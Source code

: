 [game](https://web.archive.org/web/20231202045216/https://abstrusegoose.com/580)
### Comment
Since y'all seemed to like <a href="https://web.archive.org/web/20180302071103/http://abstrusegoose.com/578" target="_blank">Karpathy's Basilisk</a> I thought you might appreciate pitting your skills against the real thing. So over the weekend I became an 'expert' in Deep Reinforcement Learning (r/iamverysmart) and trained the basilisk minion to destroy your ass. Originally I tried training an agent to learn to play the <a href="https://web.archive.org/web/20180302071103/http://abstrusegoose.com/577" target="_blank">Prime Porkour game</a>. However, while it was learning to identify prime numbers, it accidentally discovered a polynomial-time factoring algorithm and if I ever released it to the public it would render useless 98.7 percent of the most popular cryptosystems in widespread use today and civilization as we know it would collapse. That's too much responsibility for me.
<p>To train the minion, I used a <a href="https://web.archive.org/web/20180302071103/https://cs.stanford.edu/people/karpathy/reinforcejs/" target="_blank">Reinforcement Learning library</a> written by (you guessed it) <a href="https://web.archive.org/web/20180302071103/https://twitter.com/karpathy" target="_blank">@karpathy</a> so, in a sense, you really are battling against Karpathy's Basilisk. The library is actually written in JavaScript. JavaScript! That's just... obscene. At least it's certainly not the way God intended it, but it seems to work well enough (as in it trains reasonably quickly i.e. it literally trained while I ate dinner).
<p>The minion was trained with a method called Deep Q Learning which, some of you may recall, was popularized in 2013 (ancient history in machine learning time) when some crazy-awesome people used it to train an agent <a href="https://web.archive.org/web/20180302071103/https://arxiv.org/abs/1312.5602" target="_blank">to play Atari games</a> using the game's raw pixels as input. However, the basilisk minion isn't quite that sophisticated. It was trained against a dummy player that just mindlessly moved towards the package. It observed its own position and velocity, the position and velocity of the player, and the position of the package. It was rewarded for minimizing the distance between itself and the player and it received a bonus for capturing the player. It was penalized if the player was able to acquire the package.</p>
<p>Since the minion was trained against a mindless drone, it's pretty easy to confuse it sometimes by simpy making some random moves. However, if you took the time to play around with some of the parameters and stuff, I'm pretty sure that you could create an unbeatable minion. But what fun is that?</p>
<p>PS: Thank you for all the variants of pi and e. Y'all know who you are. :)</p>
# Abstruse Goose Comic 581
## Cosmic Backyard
━━━━
» **GOAL OF THE EXERCISE**
Each record shown above must be reproduced exactly.

» **RESULT**
Source code

: [game](https://web.archive.org/web/20231202045216/https://abstrusegoose.com/580)
### Comment
Since y'all seemed to like <a href="https://web.archive.org/web/20180302071103/http://abstrusegoose.com/578" target="_blank">Karpathy's Basilisk</a> I thought you might appreciate pitting your skills against the real thing. So over the weekend I became an 'expert' in Deep Reinforcement Learning (r/iamverysmart) and trained the basilisk minion to destroy your ass. Originally I tried training an agent to learn to play the <a href="https://web.archive.org/web/20180302071103/http://abstrusegoose.com/577" target="_blank">Prime Porkour game</a>. However, while it was learning to identify prime numbers, it accidentally discovered a polynomial-time factoring algorithm and if I ever released it to the public it would render useless 98.7 percent of the most popular cryptosystems in widespread use today and civilization as we know it would collapse. That's too much responsibility for me.
<p>To train the minion, I used a <a href="https://web.archive.org/web/20180302071103/https://cs.stanford.edu/people/karpathy/reinforcejs/" target="_blank">Reinforcement Learning library</a> written by (you guessed it) <a href="https://web.archive.org/web/20180302071103/https://twitter.com/karpathy" target="_blank">@karpathy</a> so, in a sense, you really are battling against Karpathy's Basilisk. The library is actually written in JavaScript. JavaScript! That's just... obscene. At least it's certainly not the way God intended it, but it seems to work well enough (as in it trains reasonably quickly i.e. it literally trained while I ate dinner).
<p>The minion was trained with a method called Deep Q Learning which, some of you may recall, was popularized in 2013 (ancient history in machine learning time) when some crazy-awesome people used it to train an agent <a href="https://web.archive.org/web/20180302071103/https://arxiv.org/abs/1312.5602" target="_blank">to play Atari games</a> using the game's raw pixels as input. However, the basilisk minion isn't quite that sophisticated. It was trained against a dummy player that just mindlessly moved towards the package. It observed its own position and velocity, the position and velocity of the player, and the position of the package. It was rewarded for minimizing the distance between itself and the player and it received a bonus for capturing the player. It was penalized if the player was able to acquire the package.</p>
<p>Since the minion was trained against a mindless drone, it's pretty easy to confuse it sometimes by simpy making some random moves. However, if you took the time to play around with some of the parameters and stuff, I'm pretty sure that you could create an unbeatable minion. But what fun is that?</p>
<p>PS: Thank you for all the variants of pi and e. Y'all know who you are. :)</p>
# Abstruse Goose Comic 581
## Cosmic Backyard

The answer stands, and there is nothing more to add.